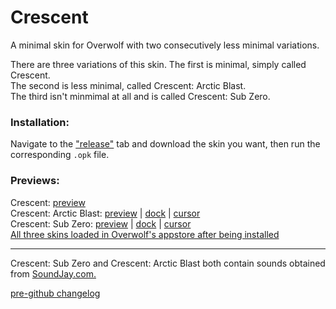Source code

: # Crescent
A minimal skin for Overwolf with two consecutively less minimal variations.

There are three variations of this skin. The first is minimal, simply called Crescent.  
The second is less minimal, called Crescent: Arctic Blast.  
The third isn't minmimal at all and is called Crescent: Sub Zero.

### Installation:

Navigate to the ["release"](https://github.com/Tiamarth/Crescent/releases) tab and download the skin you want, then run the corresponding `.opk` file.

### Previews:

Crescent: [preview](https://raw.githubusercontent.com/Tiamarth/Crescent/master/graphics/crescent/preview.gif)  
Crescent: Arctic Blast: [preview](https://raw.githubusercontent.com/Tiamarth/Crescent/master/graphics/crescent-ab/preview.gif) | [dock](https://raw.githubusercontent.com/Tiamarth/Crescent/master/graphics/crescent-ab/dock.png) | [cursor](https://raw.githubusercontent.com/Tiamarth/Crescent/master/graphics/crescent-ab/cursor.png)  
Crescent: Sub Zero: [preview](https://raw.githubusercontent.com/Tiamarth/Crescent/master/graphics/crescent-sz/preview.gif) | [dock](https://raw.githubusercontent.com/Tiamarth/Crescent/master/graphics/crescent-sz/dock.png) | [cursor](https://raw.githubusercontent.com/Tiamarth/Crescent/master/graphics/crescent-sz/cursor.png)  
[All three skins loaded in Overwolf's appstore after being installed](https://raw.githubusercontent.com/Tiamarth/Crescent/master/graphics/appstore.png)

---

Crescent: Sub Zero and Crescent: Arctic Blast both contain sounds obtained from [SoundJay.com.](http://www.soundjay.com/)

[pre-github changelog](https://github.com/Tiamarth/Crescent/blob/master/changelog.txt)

--

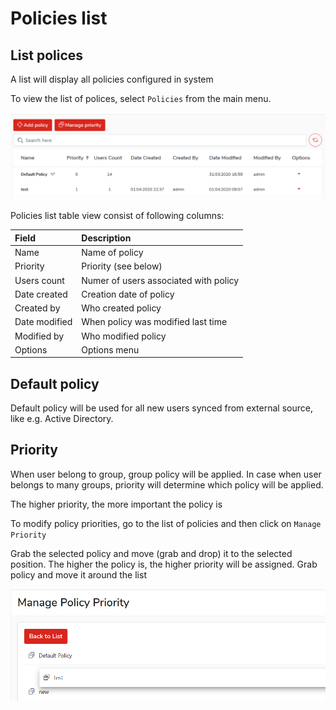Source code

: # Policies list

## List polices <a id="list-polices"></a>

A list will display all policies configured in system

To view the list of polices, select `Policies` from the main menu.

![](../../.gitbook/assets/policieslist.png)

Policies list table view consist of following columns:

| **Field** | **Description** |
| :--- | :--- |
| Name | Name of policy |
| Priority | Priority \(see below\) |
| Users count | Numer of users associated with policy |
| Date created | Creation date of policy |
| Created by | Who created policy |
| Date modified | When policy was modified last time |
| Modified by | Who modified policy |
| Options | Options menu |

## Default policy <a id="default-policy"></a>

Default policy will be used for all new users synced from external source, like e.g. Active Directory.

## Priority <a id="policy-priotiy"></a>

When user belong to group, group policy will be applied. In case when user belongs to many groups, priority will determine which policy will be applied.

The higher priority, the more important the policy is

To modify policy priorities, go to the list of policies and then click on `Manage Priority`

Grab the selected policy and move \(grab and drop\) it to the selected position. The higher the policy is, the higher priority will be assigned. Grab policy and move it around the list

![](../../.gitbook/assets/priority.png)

▶ _WHAT IS EXPECTED_:
The answer should be one number: how many lines of the data above contain "assets".

▶ _OUTPUT FOR THIS EXERCISE_:
2